─── Record set
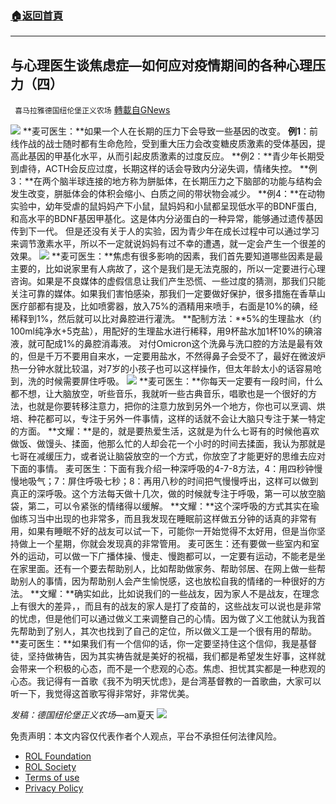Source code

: ###  [:house:返回首頁](https://github.com/ourhimalayas/txt)
---


## 与心理医生谈焦虑症—如何应对疫情期间的各种心理压力（四）
` 喜马拉雅德国纽伦堡正义农场` [轉載自GNews](https://gnews.org/zh-hans/1950715/)

![](https://assets.gnews.org/wp-content/uploads/2022/02/Screenshot-2022-02-02-at-17.17.57-4.png)
**麦可医生：**如果一个人在长期的压力下会导致一些基因的改变。
**例1**：前线作战的战士随时都有生命危险，受到重大压力会改变糖皮质激素的受体基因，提高此基因的甲基化水平，从而引起皮质激素的过度反应。
**例2：**青少年长期受到虐待，ACTH会反应过度，长期这样的话会导致内分泌失调，情绪失控。
**例3：**在两个脑半球连接的地方称为胼胝体，在长期压力之下脑部的功能与结构会发生改变，胼胝体会的体积会缩小、白质之间的带状物会减少。
**例4：**在动物实验中，幼年受虐的鼠妈妈产下小鼠，鼠妈妈和小鼠都呈现低水平的BDNF蛋白, 和高水平的BDNF基因甲基化。这是体内分泌蛋白的一种异常，能够通过遗传基因传到下一代。
但是还没有关于人的实验，因为青少年在成长过程中可以通过学习来调节激素水平，所以不一定就说妈妈有过不幸的遭遇，就一定会产生一个很差的效果。
![](https://assets.gnews.org/wp-content/uploads/2022/02/Screenshot-2022-02-03-at-12.12.08.png)
**麦可医生：**焦虑有很多影响的因素，我们首先要知道哪些因素是最主要的，比如说家里有人病故了，这个是我们是无法克服的，所以一定要进行心理咨询。如果是不良媒体的虚假信息让我们产生恐慌、一些过度的猜测，那我们只能关注可靠的媒体。如果我们害怕感染，那我们一定要做好保护，很多措施在香草山医疗部都有提及，比如喷雾器，放入75%的酒精用来喷手，右面是10%的碘，经稀释到1%，然后就可以比对鼻腔进行灌洗。
**配制方法：**5%的生理盐水（约100ml纯净水+5克盐），用配好的生理盐水进行稀释，用9杯盐水加1杯10%的碘溶液，就可配成1%的鼻腔消毒液。
对付Omicron这个洗鼻与洗口腔的方法是最有效的，但是千万不要用自来水，一定要用盐水，不然得鼻子会受不了，最好在微波炉热一分钟水就比较温，对7岁的小孩子也可以这样操作，但太年龄太小的话容易呛到，洗的时候需要屏住呼吸。
![](https://assets.gnews.org/wp-content/uploads/2022/02/Screenshot-2022-02-03-at-12.16.44.png)
**麦可医生：**你每天一定要有一段时间，什么都不想，让大脑放空，听些音乐，我就听一些古典音乐，唱歌也是一个很好的方法，也就是你要转移注意力，把你的注意力放到另外一个地方，你也可以烹调、烘培、种花都可以，专注于另外一件事情，这样的话就不会让大脑只专注于某一特定的方面。
**文耀：**是的，就是要热爱生活，这就是为什么七哥有的时候他喜欢做饭、做馒头、揉面，他那么忙的人却会花一个小时的时间去揉面，我认为那就是七哥在减缓压力，或者说让脑袋放空的一个方式，你放空了才能更好的思维去应对下面的事情。
麦可医生：下面有我介绍一种深呼吸的4-7-8方法，4：用四秒钟慢慢地吸气；7：屏住呼吸七秒；8：再用八秒的时间把气慢慢呼出，这样可以做到真正的深呼吸。这个方法每天做十几次，做的时候就专注于呼吸，第一可以放空脑袋，第二，可以令紧张的情绪得以缓解。
**文耀：**这个深呼吸的方式其实在瑜伽练习当中出现的也非常多，而且我发现在睡眠前这样做五分钟的话真的非常有用，如果有睡眠不好的战友可以试一下，可能你一开始觉得不太好用，但是当你坚持做上一个星期，你就会发现真的非常管用。
麦可医生：还有要做一些室内和室外的运动，可以做一下广播体操、慢走、慢跑都可以，一定要有运动，不能老是坐在家里面。还有一个要去帮助别人，比如帮助做家务、帮助邻居、在网上做一些帮助别人的事情，因为帮助别人会产生愉悦感，这也放松自我的情绪的一种很好的方法。
**文耀：**确实如此，比如说我们的一些战友，因为家人不是战友，在理念上有很大的差异，，而且有的战友的家人是打了疫苗的，这些战友可以说也是非常的忧虑，但是他们可以通过做义工来调整自己的心情。因为做了义工他就认为我首先帮助到了别人，其次也找到了自己的定位，所以做义工是一个很有用的帮助。
**麦可医生：**如果我们有一个信仰的话，你一定要坚持住这个信仰，我是基督徒，坚持做祷告，因为其实祷告就是美好的祝福，我们都是希望发生好事，这样就会带来一个积极的心态，而不是一个悲观的心态。焦虑、担忧其实都是一种悲观的心态。我记得有一首歌《我不为明天忧虑》，是台湾基督教的一首歌曲，大家可以听一下，我觉得这首歌写得非常好，非常优美。

*发稿：德国纽伦堡正义农场*—am夏天
![](https://assets.gnews.org/wp-content/uploads/2022/02/德农二维码-5.png)
 

免责声明：本文内容仅代表作者个人观点，平台不承担任何法律风险。

- [ROL Foundation](https://rolfoundation.org/)
- [ROL Society](https://rolsociety.org/)
- [Terms of use](https://gnews.org/terms-of-use-3/)
- [Privacy Policy](https://gnews.org/privacy-policy/)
──────
[Work task] Go line by line through the data and copy any that contain "Screenshot".

[Answer to this task]
![](https://assets.gnews.org/wp-content/uploads/2022/02/Screenshot-2022-02-02-at-17.17.57-4.png)
![](https://assets.gnews.org/wp-content/uploads/2022/02/Screenshot-2022-02-03-at-12.12.08.png)
![](https://assets.gnews.org/wp-content/uploads/2022/02/Screenshot-2022-02-03-at-12.16.44.png)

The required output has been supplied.